Puis, quand le soir même, j'ai vu à la télé l'immense pétrolier sur le Saint-Laurent devant Sorel-Tracy, le coeur m'a manqué. Non, je n'hallucinais pas.

Si nous laissons faire, le Québec ne sera qu'une immense voie de passage pour exporter le pétrole brut de l'Alberta via les pipelines, trains et bateaux.

Et, je sais que je ne suis pas la seule angoissée devant ces enjeux environnementaux si importants qui déterminent notre proche avenir.

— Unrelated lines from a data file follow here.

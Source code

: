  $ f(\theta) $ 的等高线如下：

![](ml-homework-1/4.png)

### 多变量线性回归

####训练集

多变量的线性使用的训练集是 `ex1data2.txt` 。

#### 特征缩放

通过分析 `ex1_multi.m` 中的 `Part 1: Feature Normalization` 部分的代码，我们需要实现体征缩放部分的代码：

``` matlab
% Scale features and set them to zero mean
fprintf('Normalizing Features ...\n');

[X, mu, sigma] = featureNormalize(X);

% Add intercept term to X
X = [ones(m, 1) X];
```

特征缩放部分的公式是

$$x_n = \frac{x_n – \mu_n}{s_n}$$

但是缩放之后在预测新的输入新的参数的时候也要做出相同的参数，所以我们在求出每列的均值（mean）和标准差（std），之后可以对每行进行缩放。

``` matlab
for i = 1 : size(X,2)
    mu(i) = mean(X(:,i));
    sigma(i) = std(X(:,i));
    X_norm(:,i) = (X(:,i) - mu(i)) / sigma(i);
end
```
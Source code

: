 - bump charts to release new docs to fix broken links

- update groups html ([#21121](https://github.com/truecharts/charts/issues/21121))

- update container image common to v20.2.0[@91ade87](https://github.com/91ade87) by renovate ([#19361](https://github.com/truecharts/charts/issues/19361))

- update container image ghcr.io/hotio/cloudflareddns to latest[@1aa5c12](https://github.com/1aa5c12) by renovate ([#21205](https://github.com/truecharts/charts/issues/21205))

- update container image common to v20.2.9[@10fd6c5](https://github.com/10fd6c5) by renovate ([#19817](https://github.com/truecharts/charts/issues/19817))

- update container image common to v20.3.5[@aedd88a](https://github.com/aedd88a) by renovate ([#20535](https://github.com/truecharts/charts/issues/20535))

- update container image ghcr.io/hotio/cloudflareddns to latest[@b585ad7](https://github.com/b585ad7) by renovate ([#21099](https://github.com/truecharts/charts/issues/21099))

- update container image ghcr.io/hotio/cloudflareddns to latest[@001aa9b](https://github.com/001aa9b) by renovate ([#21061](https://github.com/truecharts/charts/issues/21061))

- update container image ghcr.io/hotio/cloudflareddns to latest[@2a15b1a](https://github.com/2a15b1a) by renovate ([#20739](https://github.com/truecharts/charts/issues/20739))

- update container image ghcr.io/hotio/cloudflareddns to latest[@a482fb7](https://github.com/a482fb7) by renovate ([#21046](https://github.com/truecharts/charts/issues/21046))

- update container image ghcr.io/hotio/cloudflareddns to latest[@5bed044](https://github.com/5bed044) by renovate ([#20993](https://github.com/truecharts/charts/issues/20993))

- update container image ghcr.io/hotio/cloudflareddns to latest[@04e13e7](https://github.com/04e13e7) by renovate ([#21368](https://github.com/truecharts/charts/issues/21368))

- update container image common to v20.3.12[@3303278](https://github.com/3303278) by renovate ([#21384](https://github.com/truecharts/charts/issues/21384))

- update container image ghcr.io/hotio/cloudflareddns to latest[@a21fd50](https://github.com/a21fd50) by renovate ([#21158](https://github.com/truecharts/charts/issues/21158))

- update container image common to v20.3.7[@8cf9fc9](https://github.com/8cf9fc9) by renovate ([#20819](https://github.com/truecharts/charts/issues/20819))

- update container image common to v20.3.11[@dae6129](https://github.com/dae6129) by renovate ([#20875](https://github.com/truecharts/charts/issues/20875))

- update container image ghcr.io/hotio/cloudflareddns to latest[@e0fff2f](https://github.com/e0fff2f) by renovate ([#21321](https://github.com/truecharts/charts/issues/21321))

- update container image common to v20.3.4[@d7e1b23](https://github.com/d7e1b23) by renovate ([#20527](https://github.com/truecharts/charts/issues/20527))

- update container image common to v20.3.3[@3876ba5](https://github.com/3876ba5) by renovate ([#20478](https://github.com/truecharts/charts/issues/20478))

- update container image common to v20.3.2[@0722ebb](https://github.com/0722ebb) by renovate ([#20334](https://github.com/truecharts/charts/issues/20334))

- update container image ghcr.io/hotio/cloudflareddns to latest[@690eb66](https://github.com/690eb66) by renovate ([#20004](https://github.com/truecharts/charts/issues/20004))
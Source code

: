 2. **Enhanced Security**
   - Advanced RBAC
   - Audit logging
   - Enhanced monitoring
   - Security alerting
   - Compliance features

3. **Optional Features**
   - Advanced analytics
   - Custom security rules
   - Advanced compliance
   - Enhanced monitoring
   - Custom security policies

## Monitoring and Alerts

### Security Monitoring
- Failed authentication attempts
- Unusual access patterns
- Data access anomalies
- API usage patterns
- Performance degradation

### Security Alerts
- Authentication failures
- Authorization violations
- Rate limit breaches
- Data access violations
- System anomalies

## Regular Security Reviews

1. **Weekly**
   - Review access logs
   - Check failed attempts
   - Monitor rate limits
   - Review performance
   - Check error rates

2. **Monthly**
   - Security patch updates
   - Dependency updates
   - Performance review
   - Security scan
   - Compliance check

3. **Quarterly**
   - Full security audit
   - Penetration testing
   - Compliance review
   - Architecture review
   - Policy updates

Rien ne justifie le refus de la voie de contournement des voies ferrées pendant la reconstruction du centre-ville de Lac-Mégantic après l'horrible tragédie, pas plus que la traversée du pétrole albertain à travers le Québec, le long des berges du Saint-Laurent et sur le fleuve. L'exportation du pétrole albertain outre-mer par bateaux trains et pipelines ne sert en rien les intérêts du Québec et des autres provinces.

L'élection d'un Parti libéral policé qui ne cherche qu'à combler un déficit venu d'une mauvaise gestion et de sales combines n'est pas rassurante. Tout en continuant de s'enrichir, les émules libérales n'ont pas l'air de se soucier de prévenir des désastres irréversibles et de préserver un minimum de nos acquis. Avec l'absence de réactions à toutes les décisions hâtives et mal ficelées de ces élus, j'ai l'impression que nous sommes drôlement endormis. On ne fait rien pour contrer le cauchemar.

Malheureusement, le Parti québécois a eu la mauvaise idée de déclencher des élections et de nous brandir l'idée du référendum à tout venant sans nous proposer quelque projet alléchant de souveraineté, ni de faire la preuve que ces élus péquistes ont la moelle de le réaliser dans la cohésion.

Quand Françoise David de Québec solidaire dit que la souveraineté passe par un projet social, elle a raison. Quand Jacques Parizeau affirme que les souverainistes sont devant un champ de ruines, il a raison. En effet, avec leurs courses sans fin pour la chefferie et leurs querelles intestines, le PQ a terriblement déçu.

Tout n'est pas perdu. Une chance inouïe nous est offerte, celle de se greffer à la dernière tournée nationale de David Suzuki. Saisissons-là! Il sera de passage au Québec du 10 au 16 octobre avec la collaboration de plusieurs personnalités de la scène culturelle.

Le 10 octobre dans la ville de Québec, il inspirera plus de 1200 jeunes à s'engager à poser des gestes concrets au sein de leurs propres communautés. À Montréal le 12 octobre, David Suzuki invitera grands-parents, parents et enfants à prendre part à la «Marche des générations», une marche festive et familiale pour promouvoir notre droit et celui des prochaines générations de vivre dans un environnement sain.